* **Action item**
Find the line with "A number \( a" in the entries below, then reproduce it and every line after it down to and including the line with "as they expect the answer to be positive.", exactly.

* **The data**
—————
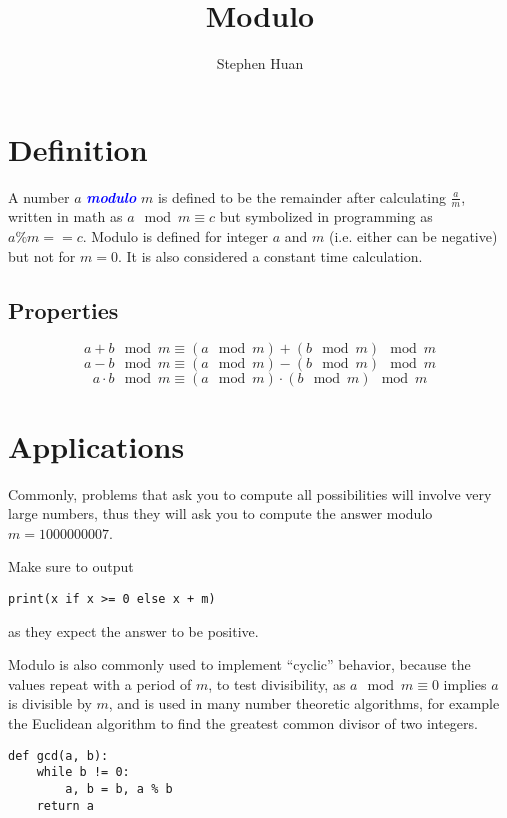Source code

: \documentclass[11pt, oneside]{article}
\title{Modulo}
\author{Stephen Huan}
\newcommand{\emphasis}[1]{\textcolor{blue}{\textbf{\textit{#1}}}}
\begin{document}
\maketitle

\section{Definition}

A number \( a \) \emphasis{modulo} \( m \) is defined to be the remainder after calculating \( \frac{a}{m} \),
written in math as \( a \mod m \equiv c \) but symbolized in programming as \( a \% m == c \).
Modulo is defined for integer \( a \) and \( m \) (i.e. either can be negative) but not for \( m = 0 \).
It is also considered a constant time calculation.

\subsection{Properties}

\[ a + b \mod m \equiv (a \mod m) + (b \mod m) \mod m \]
\[ a - b \mod m \equiv (a \mod m) - (b \mod m) \mod m \]
\[ a \cdot b \mod m \equiv (a \mod m) \cdot (b \mod m) \mod m \]

\section{Applications}

Commonly, problems that ask you to compute all possibilities will involve very large numbers,
thus they will ask you to compute the answer modulo \( m = 1000000007 \).

Make sure to output
\begin{verbatim}
print(x if x >= 0 else x + m)
\end{verbatim}
as they expect the answer to be positive.

Modulo is also commonly used to implement ``cyclic'' behavior, because the values repeat with a period
of \( m \), to test divisibility, as \( a \mod m \equiv 0 \) implies \( a \) is divisible by \( m \), and is used
in many number theoretic algorithms, for example the Euclidean algorithm to find the greatest common divisor of two integers.

\begin{verbatim}
def gcd(a, b):
    while b != 0:
        a, b = b, a % b
    return a
\end{verbatim}
\end{document}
—————
* **Problem solution**
A number \( a \) \emphasis{modulo} \( m \) is defined to be the remainder after calculating \( \frac{a}{m} \),
written in math as \( a \mod m \equiv c \) but symbolized in programming as \( a \% m == c \).
Modulo is defined for integer \( a \) and \( m \) (i.e. either can be negative) but not for \( m = 0 \).
It is also considered a constant time calculation.

\subsection{Properties}

\[ a + b \mod m \equiv (a \mod m) + (b \mod m) \mod m \]
\[ a - b \mod m \equiv (a \mod m) - (b \mod m) \mod m \]
\[ a \cdot b \mod m \equiv (a \mod m) \cdot (b \mod m) \mod m \]

\section{Applications}

Commonly, problems that ask you to compute all possibilities will involve very large numbers,
thus they will ask you to compute the answer modulo \( m = 1000000007 \).

Make sure to output
\begin{verbatim}
print(x if x >= 0 else x + m)
\end{verbatim}
as they expect the answer to be positive.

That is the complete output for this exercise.